Three Million Bats
Deer Cave, at Mulu National Park, Borneo, is one of the largest cave chambers in the world, and home to as many as three million bats. Towards twilight, on evenings when it’s not raining, they swarm out to hunt in the forest around, consuming as many as fifteen tonnes of insects every evening.
They follow a crazy, spiralling, swirling route, fizzing up in a stream of smoke, more like hornets, locusts or bees than mammals. The aim? To frustrate the hawks, which hover above the limestone crags which mark the cave entrance, diving into the morass in search of prey.
The bats of Deer Cave, as it happens, are the focus of one the world’s crazier ecosystems. Deer Cave’s grey-green crags, eroded walls, and speleothems, are all, pretty much, submerged in a torrent of rich, brown guano, the largest piles of bat droppings in the world.
On the guano grows a fungus. Which feeds insects. Which, in their turn, will feed the critters trapped first by chance and then by evolution in the caves around here: white crabs, blind fish, wingless crickets, poisonous centipedes with 20cm antennae… The salt in the droppings dissolves in the water, making the stream which flows through the cave a mecca for deer (and the folk who hunted them).
Yet, for all the acrid, slightly ammoniacal smell of guano, Deer Cave is a beautiful place. The scale of it knocks you sideways: stadiums, not cathedrals, are the best comparison. Then, as you curve around the sides of the cavernous entrance, and ascend over dark, blurred speleothems, past tiny, dark-furred bats, this appears: the Garden of Eden, with a waterfall shower and calm pool.
Thanks to Debbie at Delicious Baby for hosting Photo Friday.
Cool! We were just watching a bunch of bats at Pont du Gard in Provence, France. they seemed to come out at 9 pm and gave us a show.
This looks like a great place to check out when our family world tour takes us to Asia this fall and winter!

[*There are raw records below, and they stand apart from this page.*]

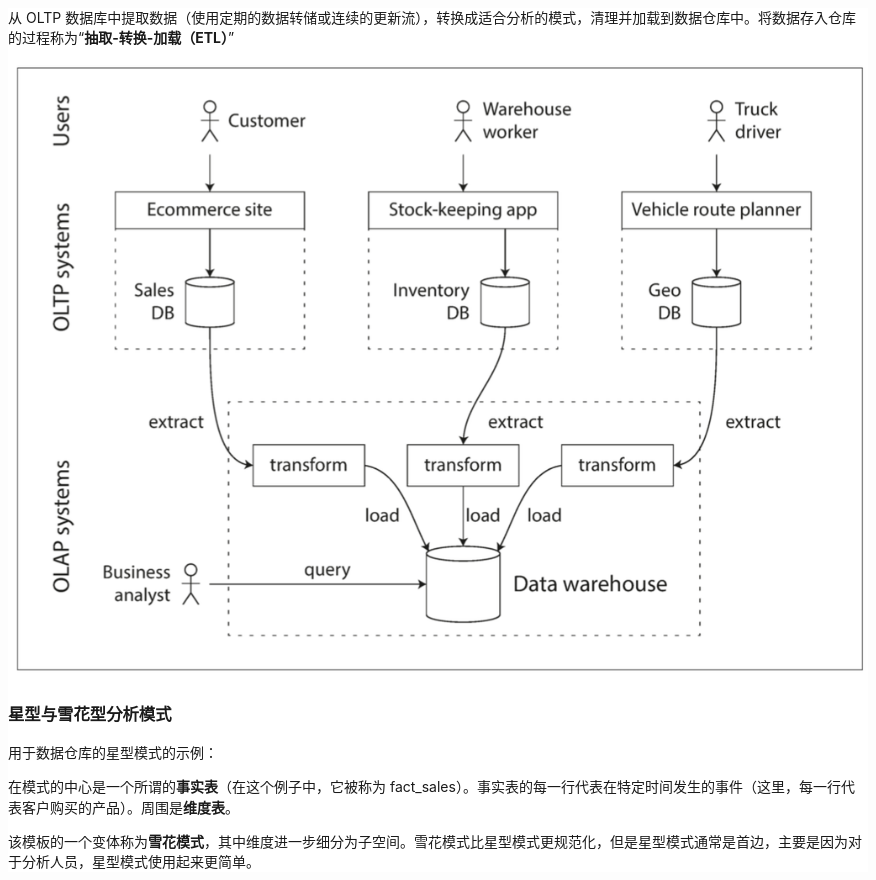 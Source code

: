 从 OLTP 数据库中提取数据（使用定期的数据转储或连续的更新流），转换成适合分析的模式，清理并加载到数据仓库中。将数据存入仓库的过程称为“**抽取-转换-加载（ETL）**”

![数据仓库和简化的 ETL 过程](chapter_3/etl.png)

### 星型与雪花型分析模式

用于数据仓库的星型模式的示例：

在模式的中心是一个所谓的**事实表**（在这个例子中，它被称为 fact_sales）。事实表的每一行代表在特定时间发生的事件（这里，每一行代表客户购买的产品）。周围是**维度表**。

该模板的一个变体称为**雪花模式**，其中维度进一步细分为子空间。雪花模式比星型模式更规范化，但是星型模式通常是首边，主要是因为对于分析人员，星型模式使用起来更简单。
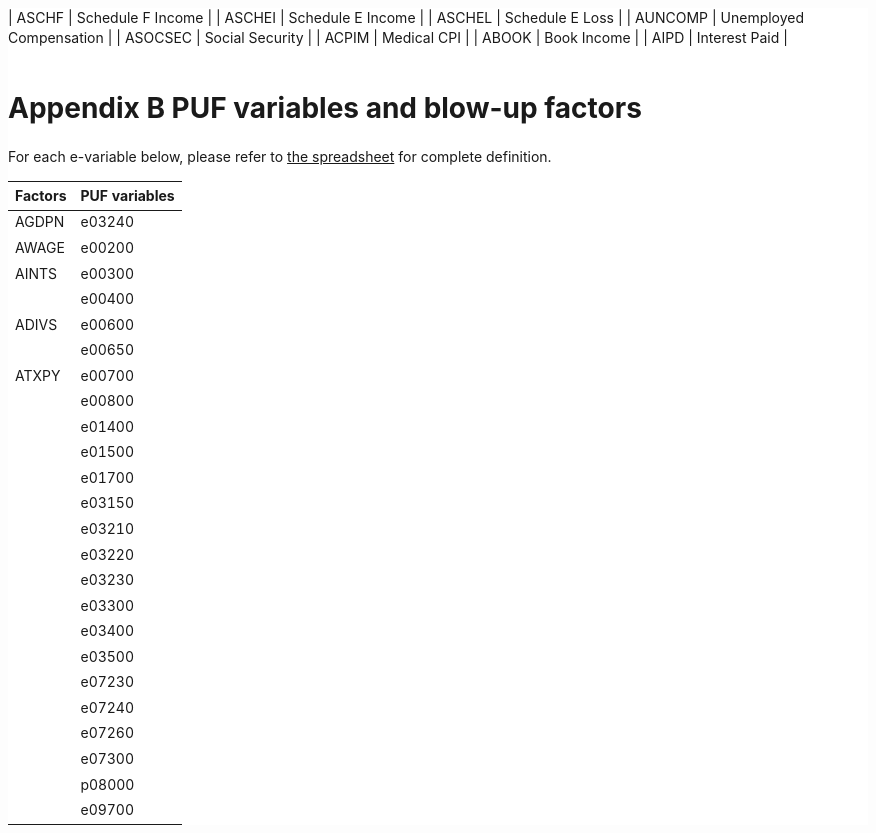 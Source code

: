 | ASCHF   | Schedule F Income        |
| ASCHEI   | Schedule E Income        |
| ASCHEL   | Schedule E Loss        |
| AUNCOMP   | Unemployed Compensation        |
| ASOCSEC   | Social Security        |
| ACPIM   | Medical CPI        |
| ABOOK   | Book Income        |
|  AIPD   | Interest Paid        |


# Appendix B PUF variables and blow-up factors

For each e-variable below, please refer to [the spreadsheet](https://docs.google.com/spreadsheets/d/1WlgbgEAMwhjMI8s9eG117bBEKFioXUY0aUTfKwHwXdA/edit#gid=1029315862) for complete definition.

| **Factors**  | **PUF variables**  |
|----------|----------------|
| AGDPN    | e03240         |
| AWAGE    | e00200         |
| AINTS    | e00300         |
|          | e00400         |
| ADIVS    | e00600         |
|          | e00650         |
| ATXPY    | e00700         |
|          | e00800         |
|          | e01400         |
|          | e01500         |
|          | e01700         |
|          | e03150         |
|          | e03210         |
|          | e03220         |
|          | e03230         |
|          | e03300         |
|          | e03400         |
|          | e03500         |
|          | e07230         |
|          | e07240         |
|          | e07260         |
|          | e07300         |
|          | p08000         |
|          | e09700         |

I would totally recommend you take in Borneo. You need to plan ahead to get the good deals, generally speaking, but there are wonderful caves in the whole of Mulu. The trails to the main caves are all plank walks and concrete, so very do-able even if you have mobility challenges. Also just a very lovely place to watch the world go by.
Very cool! Of course, I went running when I found a bat in the basement.
Yes… The boy thought they were very sweet and human-looking when we met some up close. I find them vaguely disturbing. There’s something unformed and foetal about them when you see them close up. En masse, however, they’re amazing…
I have to admit, I’m not fond of bats or caves (or the batcave smell), but great job capturing the feeling of a large bat movement – it made my skin crawl 😉
Thanks so much for joining in.
Very neat…would love to see a bat cave some time. Actually a cave in general would be neat. I haven’t seen much of anything amazing as far as caves go.
There are some neat looking ones in New Mexico I’d like to visit.
Great pics!
There are several absolutely stunning caves in Mulu National Park — one of the main reasons it’s a World Heritage Site.
Video, yay! I was starting to think that only I used the video function :p I have always wanted to see the bats at Carlsbad in New Mexico, USA, but never have caught them at the right time of year.